Ben Child 

Has The Shape of Water smashed the Oscars glass ceiling for fantasy and horror cinema?

The whimsical fantasy won best picture and horror satire Get Out was rewarded, but this is unlikely to be a turning point for the genre movie
  
  

Best picture … The Shape of Water.
Best picture … The Shape of Water. Photograph: Allstar/Fox Searchlight Pictures

Ever since 2009, when the Academy expanded the number of best picture nominees from five to 10 following the failure of Christopher Nolan’s The Dark Knight to register with voters the previous year, the Oscars has been waiting for a breakout genre movie. Now, suddenly, it has two: Guillermo del Toro’s whimsical period-fantasy The Shape of Water, which took best picture, and Jordan Peele’s satirical horror Get Out, which picked up best original screenplay.

You might even argue that Frances McDormand’s tour de force performance as a grieving mother in Three Billboards Outside Ebbing, Missouri should also count towards the genre movie’s trophy count, so heavily does the Coen brothers alumnus channel that titan of the western John Wayne. And then there is Roger Deakins’ belated honour in the best cinematography category for his outstanding work on the otherwise largely overlooked Blade Runner 2049.

Oscars voters seem to be looking more sympathetically at the work of genre film-makers than at any time since 2004, when Peter Jackson was garlanded with the best-picture prize for the final instalment in his epic Lord of the Rings trilogy, The Return of the King. So should we be preparing for a new era of sci-fi and fantasy awards season success? The short answer is: probably not. Apart from anything else, both The Shape of Water and Get Out bear little resemblance to the kind of genre movies that are regularly finding their way into multiplexes.

Del Toro’s film reminded me of Steven Spielberg’s ET in its evocation of childlike wonder at the infinite possibilities of the universe, its abiding certainty that humans are not the only creatures capable of complex emotions. But Spielberg no longer has time for the optimistic, open-minded science fiction of the 70s and 80s. His next futuristic opus is the virtual reality tale Ready Player One, a pop culture take on the digital wonderland imagined in the Matrix movies, as if Alice had fallen down the rabbit hole and landed in Toys R Us.

Get Out, meanwhile, ploughs a dark, satirical horror/sci-fi furrow that is these days playing out mostly on the small screen, most notably on Charlie Brooker’s ever-improving Black Mirror. It is no wonder that Peele has been snapped up to take charge of a new version of the Twilight Zone, that other iconic example of bravura anthology television – his writing has the incisive playfulness and spiky menace of the great Rod Serling himself.

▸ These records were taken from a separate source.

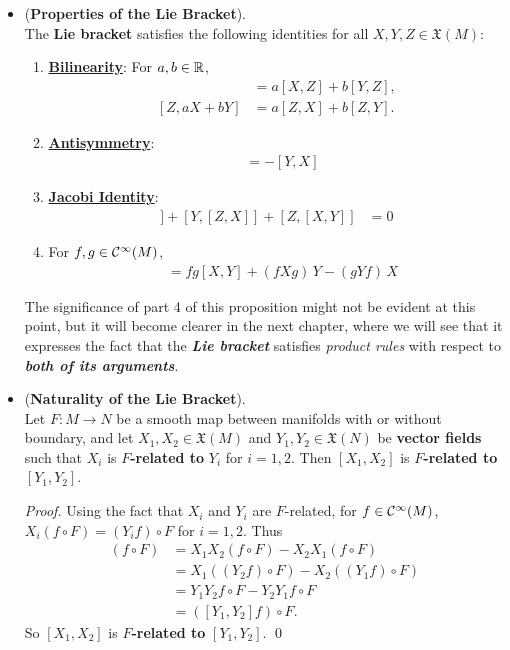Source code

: \documentclass[11pt]{article}
\begin{document}
\begin{itemize}
\item \begin{proposition} (\textbf{Properties of the Lie Bracket}). \\
The \textbf{Lie bracket} satisfies the following identities for all $X, Y, Z \in \mathfrak{X}(M)$:
\begin{enumerate}
\item \underline{\textbf{Bilinearity}}:  For $a,b \in {\mathbb R}$, 
\begin{align*}
[aX +bY, Z] &= a[X, Z] + b [Y, Z], \\
[Z, aX + bY] &= a[Z, X] + b[Z, Y].
\end{align*}
\item \underline{\textbf{Antisymmetry}}:
\begin{align*}
[X, Y] &= - [Y, X]
\end{align*}
\item \underline{\textbf{Jacobi Identity}}:
\begin{align*}
[X, [Y, Z]] + [Y, [Z, X]] + [Z, [X, Y]]&= 0 
\end{align*}
\item For $f, g \in {\mathcal C}^{\infty}(M)$, 
\begin{align}
[fX, gY] &= fg [X, Y] + (fXg)\, Y - (gYf)\,X \label{eqn: lie_bracket_scale_by_fun}
\end{align}
\end{enumerate}
\end{proposition} 

The significance of part 4 of this proposition might not be evident at this point, but it will become clearer in the next chapter, where we will see that it expresses the
fact that the \emph{\textbf{Lie bracket}} satisfies \emph{product rules} with respect to \emph{\textbf{both of its arguments}}.

\item  \begin{proposition} (\textbf{Naturality of the Lie Bracket}). \citep{lee2003introduction} \\
Let $F: M \rightarrow N$ be a smooth map between manifolds with or without boundary, and let $X_1, X_2\in \mathfrak{X}(M)$ and
$Y_1, Y_2\in \mathfrak{X}(N)$ be \textbf{vector fields} such that $X_i$ is \textbf{$F$-related to} $Y_i$ for $i= 1,2$. Then $[X_1, X_2]$ is \textbf{$F$-related to} $[Y_1, Y_2]$.
\end{proposition}
\begin{proof} Using the fact that $X_i$ and $Y_i$ are $F$-related, for $f \in {\mathcal C}^{\infty}(M)$, $X_i(f\circ F) = (Y_i f) \circ F$ for $i=1,2$. Thus
\begin{align*}
[X_1, X_2](f \circ F) &= X_1X_2(f \circ F) - X_2X_1(f \circ F)\\
&= X_1((Y_2 f) \circ F) - X_2((Y_1 f) \circ F) \\
&= Y_1 Y_2 f \circ F - Y_2 Y_1 f \circ F\\
&= ([Y_1, Y_2] f ) \circ F.
\end{align*} So $[X_1, X_2]$ is \textbf{$F$-related to} $[Y_1, Y_2]$. \qed
\end{proof}


\end{itemize}
\end{document}
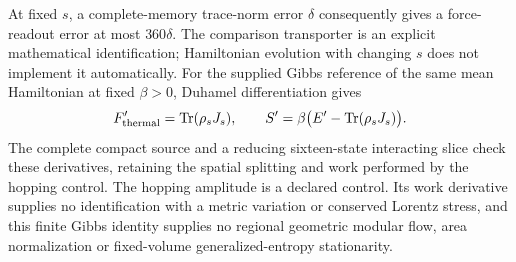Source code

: At fixed $s$, a complete-memory trace-norm error $\delta$ consequently
gives a force-readout error at most $360\delta$.
The comparison transporter is an explicit mathematical identification;
Hamiltonian evolution with changing $s$ does not implement it automatically.
For the supplied Gibbs reference of the same mean Hamiltonian at fixed
$\beta>0$, Duhamel differentiation gives
\[
 F'_{\rm thermal}=\operatorname{Tr}(\rho_sJ_s),\qquad
 S'=\beta\bigl(E'-\operatorname{Tr}(\rho_sJ_s)\bigr).
\]
The complete compact source and a reducing sixteen-state interacting slice
check these derivatives, retaining the spatial splitting and work performed
by the hopping control.
The hopping amplitude is a declared control. Its work derivative supplies
no identification with a metric variation or conserved Lorentz stress,
and this finite Gibbs identity supplies no regional geometric modular flow,
area normalization or fixed-volume generalized-entropy stationarity.
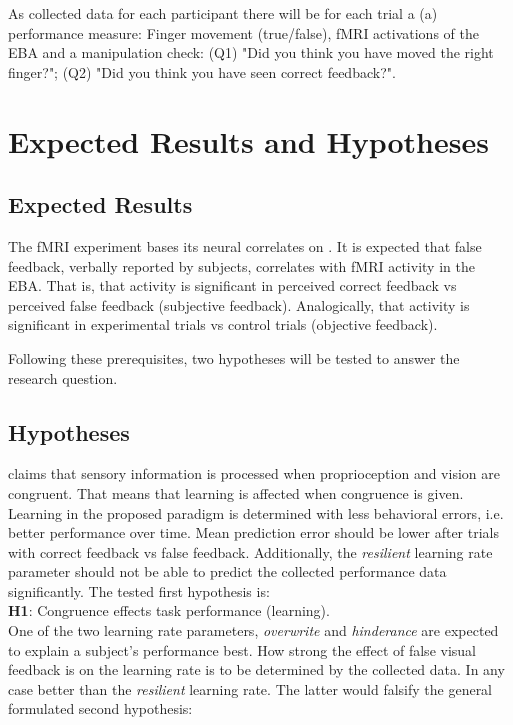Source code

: \documentclass[man]{apa7}
\begin{document}
As collected data for each participant there will be for each trial a (a) performance measure: Finger movement (true/false), fMRI activations of the EBA and a manipulation check: (Q1) "Did you think you have moved the right finger?"; (Q2) "Did you think you have seen correct feedback?".

\section{Expected Results and Hypotheses}

\subsection{Expected Results}

The fMRI experiment bases its neural correlates on \parencite{Limanowski2016}. It is expected that false feedback, verbally reported by subjects, correlates with fMRI activity in the EBA. That is, that activity is significant in perceived correct feedback vs perceived false feedback (subjective feedback). Analogically, that activity is significant in experimental trials vs control trials (objective feedback).

Following these prerequisites, two hypotheses will be tested to answer the research question.

\subsection{Hypotheses}
\citeauthor{Limanowski2016} claims that sensory information is processed when proprioception and vision are congruent. That means that learning is affected when congruence is given. Learning in the proposed paradigm is determined with less behavioral errors, i.e. better performance over time. Mean prediction error should be lower after trials with correct feedback vs false feedback. Additionally, the \textit{resilient} learning rate parameter should not be able to predict the collected performance data significantly. The tested first hypothesis is:\\

\textbf{H1}: Congruence effects task performance (learning).\\

One of the two learning rate parameters, \textit{overwrite} and \textit{hinderance} are expected to explain a subject's performance best. How strong the effect of false visual feedback is on the learning rate is to be determined by the collected data. In any case better than the \textit{resilient} learning rate. The latter would falsify the general formulated second hypothesis: \\
\end{document}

An intelligently written TV show used to be the ultimate Hollywood calling card; these days it seems that a film-maker with a burgeoning career must direct a great movie if they want to get a meeting with Netflix or Amazon.

Get Out was garlanded ahead of several examples of genre film-making that are far more cinematic in traditional terms. We will surely see few more heart-poundingly epic visions of the future than Denis Villeneuve’s Blade Runner 2049, with its reimagining of sci-fi as an eye-popping dystopian dreamland. Yet it was rewarded only in technical categories, for cinematography and best visual effects.

Another synapse-searing cinematic spectacle, Matt Reeves’ War for the Planet of the Apes, achieved feats of digital sorcery not seen since Avatar, yet had to be content with a single Oscar nomination for best visual effects. The year’s best reviewed comic book flick, James Mangold’s Logan, also got just one nod for best adapted screenplay, losing out to veteran James Ivory’s script for Call Me By Your Name.

Some might argue that if movies such as these, which have been so widely praised, cannot achieve awards season recognition, then the Oscars are not fit for purpose as a celebration of all corners of cinema, arthouse and mainstream. Yet it is easy to see why Reeves’ and Mangold’s slightly more formulaic and allegorically underpowered efforts were overlooked for the more artful and unexpected Get Out and The Shape of Water.

It’s less obvious why cerebral sci-fi movies such as Blade Runner 2049 and (going back a year or two) Alex Garland’s Ex Machina continue to be ignored by voters in the big categories. For the latter pair are surely paramount examples of the cinema of big ideas – in this case the future of the human race.

When, in the far distant future, our robot overlords look back on the movie landscape of the early 21st century, they may wonder why we were quite so obsessed with an outrageously over-the-top body-swap horror movie and a film in which somebody has sex with an imaginary fish creature – when the really big issues were staring us in the face all along.